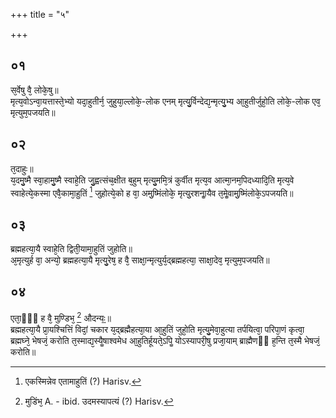 +++
title = "५"

+++
## ०१
स᳘र्वेषु वै᳘ लोके᳘षु॥  
मृत्य᳘वोऽन्वा᳘यत्तास्ते᳘भ्यो यदा᳘हुतीर्न᳘ जुहुया᳘ल्लोके᳘-लोक एनम् मृत्यु᳘र्विन्देद्य᳘न्मृत्यु᳘भ्य आ᳘हुतीर्जुहो᳘ति लोके᳘-लोक एव᳘ मृत्युम᳘पजयति॥  
## ०२
त᳘दाहुः॥  
य᳘दमु᳘ष्मै स्वा᳘हामु᳘ष्मै स्वाहे᳘ति जु᳘ह्वत्संच᳘क्षीत ब᳘हुम् मृत्यु᳘ममि᳘त्रं कुर्वीत मृत्य᳘व आत्मा᳘नम᳘पिदध्यादि᳘ति मृत्य᳘वे स्वाहेत्ये᳘कस्मा एवै᳘कामा᳘हुतिं [^1] जुहोत्ये᳘को ह वा᳘ अमु᳘ष्मिंलोके᳘ मृत्यु᳘रशनाॗयैव त᳘मेॗवामु᳘ष्मिंलोके᳘ऽपजयति॥  

[^1]: एकस्मिन्नेव एतामाहुतिं (?) Harisv.

## ०३
ब्रह्महत्या᳘यै स्वाहे᳘ति द्विती᳘यामा᳘हुतिं जुहोति॥  
अ᳘मृत्युर्ह वा᳘ अन्यो᳘ ब्रह्महत्या᳘यै मृत्यु᳘रेष᳘ ह वै᳘ साक्षा᳘न्मृत्युर्य᳘द्ब्रह्महत्या᳘ साक्षा᳘देव᳘ मृत्युम᳘पजयति॥  
## ०४
एता᳘ᳫं᳘ ह वै᳘ मुण्डिभ᳘ [^2] औदन्यः᳟॥  
ब्रह्महत्या᳘यै प्रा᳘यश्चित्तिं विदां᳘ चकार य᳘द्ब्रह्मैहत्या᳘या आ᳘हुतिं जुहो᳘ति मृत्यु᳘मेवा᳘हुत्या तर्पयित्वा᳘ परिपा᳘णं कृत्वा᳘ ब्रह्मघ्ने᳘ भेषजं᳘ करोति त᳘स्माद्य᳘स्यैॗषाश्वमेध आ᳘हुतिर्हूयते᳘ऽपिॗ योऽस्यापरी᳘षु प्रजा᳘याम् ब्राह्मैणᳫं ह᳘न्ति त᳘स्मै भेषजं᳘ करोति॥  

[^2]: मुडिंभ᳘ A. - ibid. उदमस्यापत्यं (?) Harisv.
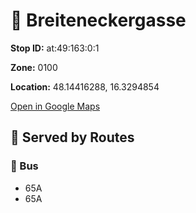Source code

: # 🚉 Breiteneckergasse


**Stop ID:** at:49:163:0:1

**Zone:** 0100

**Location:** 48.14416288, 16.3294854

[Open in Google Maps](https://www.google.com/maps?q=48.14416288,16.3294854)

## 🚆 Served by Routes

### 🚌 Bus
- 65A
- 65A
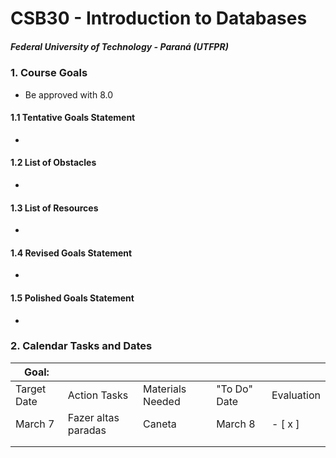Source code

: # CSB30 - Introduction to Databases
##### Federal University of Technology - Paraná (UTFPR)

### 1. Course Goals
  - Be approved with 8.0

#### 1.1 Tentative Goals Statement
  -

#### 1.2 List of Obstacles
  -

#### 1.3 List of Resources
  -

#### 1.4 Revised Goals Statement
  -

#### 1.5 Polished Goals Statement
  - 

### 2. Calendar Tasks and Dates

| Goal:  |  |  |  |  |
|-------------|--------------|------------------|--------------|------------|
| Target Date | Action Tasks | Materials Needed | "To Do" Date | Evaluation |
| March 7 | Fazer altas paradas | Caneta | March 8 | - [ x ] |
|  |  |  |  |  |
|  |  |  |  |  |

▶ [Problem statement]: In the records above, take every line from the opening one through the line with "Date | Evaluation |" and repeat it exactly; pictures are not part of the copy.

▶ [Answer for this exercise]:
 +++
title = "५"

+++
## ०१
स᳘र्वेषु वै᳘ लोके᳘षु॥  
मृत्य᳘वोऽन्वा᳘यत्तास्ते᳘भ्यो यदा᳘हुतीर्न᳘ जुहुया᳘ल्लोके᳘-लोक एनम् मृत्यु᳘र्विन्देद्य᳘न्मृत्यु᳘भ्य आ᳘हुतीर्जुहो᳘ति लोके᳘-लोक एव᳘ मृत्युम᳘पजयति॥  
## ०२
त᳘दाहुः॥  
य᳘दमु᳘ष्मै स्वा᳘हामु᳘ष्मै स्वाहे᳘ति जु᳘ह्वत्संच᳘क्षीत ब᳘हुम् मृत्यु᳘ममि᳘त्रं कुर्वीत मृत्य᳘व आत्मा᳘नम᳘पिदध्यादि᳘ति मृत्य᳘वे स्वाहेत्ये᳘कस्मा एवै᳘कामा᳘हुतिं [^1] जुहोत्ये᳘को ह वा᳘ अमु᳘ष्मिंलोके᳘ मृत्यु᳘रशनाॗयैव त᳘मेॗवामु᳘ष्मिंलोके᳘ऽपजयति॥  

[^1]: एकस्मिन्नेव एतामाहुतिं (?) Harisv.

## ०३
ब्रह्महत्या᳘यै स्वाहे᳘ति द्विती᳘यामा᳘हुतिं जुहोति॥  
अ᳘मृत्युर्ह वा᳘ अन्यो᳘ ब्रह्महत्या᳘यै मृत्यु᳘रेष᳘ ह वै᳘ साक्षा᳘न्मृत्युर्य᳘द्ब्रह्महत्या᳘ साक्षा᳘देव᳘ मृत्युम᳘पजयति॥  
## ०४
एता᳘ᳫं᳘ ह वै᳘ मुण्डिभ᳘ [^2] औदन्यः᳟॥  
ब्रह्महत्या᳘यै प्रा᳘यश्चित्तिं विदां᳘ चकार य᳘द्ब्रह्मैहत्या᳘या आ᳘हुतिं जुहो᳘ति मृत्यु᳘मेवा᳘हुत्या तर्पयित्वा᳘ परिपा᳘णं कृत्वा᳘ ब्रह्मघ्ने᳘ भेषजं᳘ करोति त᳘स्माद्य᳘स्यैॗषाश्वमेध आ᳘हुतिर्हूयते᳘ऽपिॗ योऽस्यापरी᳘षु प्रजा᳘याम् ब्राह्मैणᳫं ह᳘न्ति त᳘स्मै भेषजं᳘ करोति॥  

[^2]: मुडिंभ᳘ A. - ibid. उदमस्यापत्यं (?) Harisv.
Source code

: # 🚉 Breiteneckergasse


**Stop ID:** at:49:163:0:1

**Zone:** 0100

**Location:** 48.14416288, 16.3294854

[Open in Google Maps](https://www.google.com/maps?q=48.14416288,16.3294854)

## 🚆 Served by Routes

### 🚌 Bus
- 65A
- 65A
Source code

: # CSB30 - Introduction to Databases
##### Federal University of Technology - Paraná (UTFPR)

### 1. Course Goals
  - Be approved with 8.0

#### 1.1 Tentative Goals Statement
  -

#### 1.2 List of Obstacles
  -

#### 1.3 List of Resources
  -

#### 1.4 Revised Goals Statement
  -

#### 1.5 Polished Goals Statement
  - 

### 2. Calendar Tasks and Dates

| Goal:  |  |  |  |  |
|-------------|--------------|------------------|--------------|------------|
| Target Date | Action Tasks | Materials Needed | "To Do" Date | Evaluation |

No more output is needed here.